Rothman's schematic has proven remarkably useful in explaining the multicausal nature of diseases. This schematic is useful at explaining why, for example, we consider smoking to be a cause of lung cancer even though (a) not everyone who smokes gets lung cancer and (b) not everyone who has lung cancer, smoked. Rothman's schematic is also useful at demonstrating which "causes" of a particular outcome, if removed, would lead to the greatest reduction in the incidence of that outcome.

However, there is a limitation to this model. Namely, his heuristic says nothing about the mechanisms through which the causes operate. In fact, "cause A" can be thought of as containing causes B, C, and D (or B, E, F, and G). Under this model, all "causes," no matter how or when they operate, are given essentially the same importance. The sufficient-component cause model's inattention to causal pathways has lead to the criticism that utilizing it leads to "black box" epidemiology, identifying "risk factors" without gaining any insight into the mechanisms through which they operate.

Now that you've seen the difficulty inherent in making a causal claim about something that has been observed, you begin to look at the Attorney General's case.
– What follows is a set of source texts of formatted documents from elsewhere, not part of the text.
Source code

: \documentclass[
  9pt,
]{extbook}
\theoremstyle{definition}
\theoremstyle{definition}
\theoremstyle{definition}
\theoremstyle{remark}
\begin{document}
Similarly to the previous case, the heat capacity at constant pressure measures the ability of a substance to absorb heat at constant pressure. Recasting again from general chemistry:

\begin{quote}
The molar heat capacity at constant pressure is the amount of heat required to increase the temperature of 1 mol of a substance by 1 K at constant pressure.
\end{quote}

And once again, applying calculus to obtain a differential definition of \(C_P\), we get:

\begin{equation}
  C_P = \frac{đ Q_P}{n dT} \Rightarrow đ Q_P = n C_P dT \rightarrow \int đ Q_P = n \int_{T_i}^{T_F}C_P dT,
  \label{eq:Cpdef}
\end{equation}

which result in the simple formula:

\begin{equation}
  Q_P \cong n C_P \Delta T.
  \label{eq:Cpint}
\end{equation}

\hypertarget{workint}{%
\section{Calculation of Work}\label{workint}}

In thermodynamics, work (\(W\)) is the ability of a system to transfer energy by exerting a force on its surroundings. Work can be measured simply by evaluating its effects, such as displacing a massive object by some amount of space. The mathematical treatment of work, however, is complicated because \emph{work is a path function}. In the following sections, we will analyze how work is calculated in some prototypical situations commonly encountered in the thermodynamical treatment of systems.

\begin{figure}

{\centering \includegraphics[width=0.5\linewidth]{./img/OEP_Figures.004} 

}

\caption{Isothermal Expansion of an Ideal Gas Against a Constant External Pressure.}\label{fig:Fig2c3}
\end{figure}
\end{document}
You start by reading the article and answering the following questions:

3. Attorney General Mike Broomberg asks you if you think that watching television is "a cause" of early smoking initiation. You think back to your Principles of Epidemiology class and recall that epidemiologists have a fairly distinct definition of "cause." Which of the following statements best describes the hypothesized causal link between television viewing and smoking initiation?

  1. All individuals with long hours of television viewing during childhood will go on to start smoking early in adolescence.
  2. All individuals who initiate smoking early on in childhood would have been exposed to substantial television viewing during childhood.
  3. Individuals who watch substantial amounts of television early on in childhood are more likely to initiate smoking early, compared with those individuals who watch television less frequently during childhood.
Answer (a) — incorrect: While this is a description of a sufficient cause of disease, the article cited by the Attorney General does not claim that everyone who watches television will initiate smoking.
Answer (b) — incorrect: This is a description of a necessary cause of disease. The article cited by the Attorney General does not claim that television viewing is required for individuals to initiate smoking.
Answer (c) — correct: This statement allows for a "multicausal" theory of causation. While television watching is neither necessary nor sufficient, it is still hypothesized to be a cause.

4. You decide to draw some "Rothman Causal Pies" to help you think about how watching television might act as a cause of smoking initiation. Based on the causal pies given below and assuming that they are true, which of the following is a true statement?

T = Television Watching
P = Peer Pressure
L = Low Self-Esteem

  1. Television watching is a necessary cause of smoking initiation.
  2. Television watching is a sufficient cause of smoking initiation.
  3. Television watching is a cause of smoking initiation that is neither necessary nor sufficient.
Answer (a) — incorrect: In the above model, it is possible to initiate smoking without watching television, due to a combination of peer pressure and low self-esteem. Since television watching is not present in every causal pie it is not a necessary cause.
Answer (b) — incorrect: In the above model, watching television alone cannot cause smoking initiation, but instead must be accompanied by peer pressure or low self-esteem. Since television watching does not have its "own pie", it is not a sufficient cause.
Answer (c) — correct: In the above model, watching television in the context of peer pressure or low self-esteem is a cause of initiating smoking.